Je fais partie de la fédération Ile de France du Strass qui a lancé une cagnotte. Mais c’est compliqué car l’aide financière ne rentre pas exactement dans le champ d’action des associations. Du coup, elles s’organisent en faisant de l’aide ponctuelle comme l’association Acceptess-T qui fait des colis alimentaires par exemple. De mon côté j’ai lancé une cagnotte en ligne qui a dépassé les 11 000 euros. L’idée est de rassembler des fonds pour tou.te.s les collègues en galère. L’argent est redistribué en fonction des impératifs, en priorité auprès des personnes avec des enfants à charge ou très précaires. Toute somme en rab’ sera reversée au Fast (fond d’action sociale pour les personnes trans).

Que vous apporte le fait d’avoir construit une communauté de plus de 10 000 personnes sur Instagram ?

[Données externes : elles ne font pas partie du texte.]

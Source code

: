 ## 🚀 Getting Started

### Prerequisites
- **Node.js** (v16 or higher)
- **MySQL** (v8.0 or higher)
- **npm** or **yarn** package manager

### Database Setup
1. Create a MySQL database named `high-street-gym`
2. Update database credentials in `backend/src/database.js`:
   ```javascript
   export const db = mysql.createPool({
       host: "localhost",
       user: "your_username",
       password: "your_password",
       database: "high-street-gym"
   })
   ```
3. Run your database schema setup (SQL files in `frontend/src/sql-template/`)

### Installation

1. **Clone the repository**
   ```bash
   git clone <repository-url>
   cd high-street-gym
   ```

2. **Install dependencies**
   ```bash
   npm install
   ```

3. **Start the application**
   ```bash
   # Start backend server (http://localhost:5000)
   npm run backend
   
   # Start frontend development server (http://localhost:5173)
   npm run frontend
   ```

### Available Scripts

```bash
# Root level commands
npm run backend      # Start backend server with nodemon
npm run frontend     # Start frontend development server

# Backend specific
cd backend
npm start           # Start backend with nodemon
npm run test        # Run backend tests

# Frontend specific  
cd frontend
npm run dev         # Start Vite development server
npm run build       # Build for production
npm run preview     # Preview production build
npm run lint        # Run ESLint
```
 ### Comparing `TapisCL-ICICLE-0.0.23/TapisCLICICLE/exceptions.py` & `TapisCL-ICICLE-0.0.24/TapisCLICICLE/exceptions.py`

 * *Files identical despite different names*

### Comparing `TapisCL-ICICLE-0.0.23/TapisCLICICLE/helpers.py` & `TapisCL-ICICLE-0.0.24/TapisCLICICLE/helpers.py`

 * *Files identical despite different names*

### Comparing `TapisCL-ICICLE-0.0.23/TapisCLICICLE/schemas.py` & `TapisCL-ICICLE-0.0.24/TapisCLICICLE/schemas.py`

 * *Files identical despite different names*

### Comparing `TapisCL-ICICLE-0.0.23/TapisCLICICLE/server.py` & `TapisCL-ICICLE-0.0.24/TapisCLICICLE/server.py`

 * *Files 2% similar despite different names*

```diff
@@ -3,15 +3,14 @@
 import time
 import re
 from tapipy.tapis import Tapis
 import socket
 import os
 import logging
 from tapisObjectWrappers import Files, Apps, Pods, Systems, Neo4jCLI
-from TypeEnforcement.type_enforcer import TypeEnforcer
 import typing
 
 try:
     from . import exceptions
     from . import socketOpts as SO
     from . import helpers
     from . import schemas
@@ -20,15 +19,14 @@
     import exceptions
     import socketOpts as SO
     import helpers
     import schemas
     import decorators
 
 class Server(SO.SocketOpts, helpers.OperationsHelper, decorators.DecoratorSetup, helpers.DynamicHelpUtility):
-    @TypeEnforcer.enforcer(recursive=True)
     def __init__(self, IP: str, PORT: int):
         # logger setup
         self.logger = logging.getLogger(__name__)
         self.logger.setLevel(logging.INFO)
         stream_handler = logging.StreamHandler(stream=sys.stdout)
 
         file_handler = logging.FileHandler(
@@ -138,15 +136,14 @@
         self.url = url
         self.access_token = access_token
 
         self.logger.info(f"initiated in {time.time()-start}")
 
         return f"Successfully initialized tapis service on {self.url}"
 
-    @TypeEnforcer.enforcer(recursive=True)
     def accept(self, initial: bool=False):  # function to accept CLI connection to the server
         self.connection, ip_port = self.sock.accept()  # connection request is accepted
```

C’est extrêmement précieux d’avoir le soutien d’autres collègues, de ne pas être seule et isolée dans ce genre de moment. Et aussi de se rendre compte que c’est un enjeu collectif et hyper politique. On devrait être aidé.e.s par des organisations plus grandes. On a besoin de solidarité pour survivre car on est dans un système politique qui ne nous considère absolument pas. On se retrouve dans des situations ultra précaires sans droit au chômage par exemple alors qu’on a un métier à plein temps parfois six ou sept jours par semaine. Se retrouver à avoir besoin de solidarité pour pouvoir s’acheter à manger c’est politiquement un très mauvais signe sur comment on organise les droits des TDS aujourd’hui en France. C’est un rappel, encore une fois, qu’on n’est pas considéré.e.s comme des travailleuses comme les autres.

D’autres cagnottes ont été mises en place pour aider les TDS, notamment celle du Bus Des Femmes (association communautaire de prostituées, pour les prostituées, créée en 1990).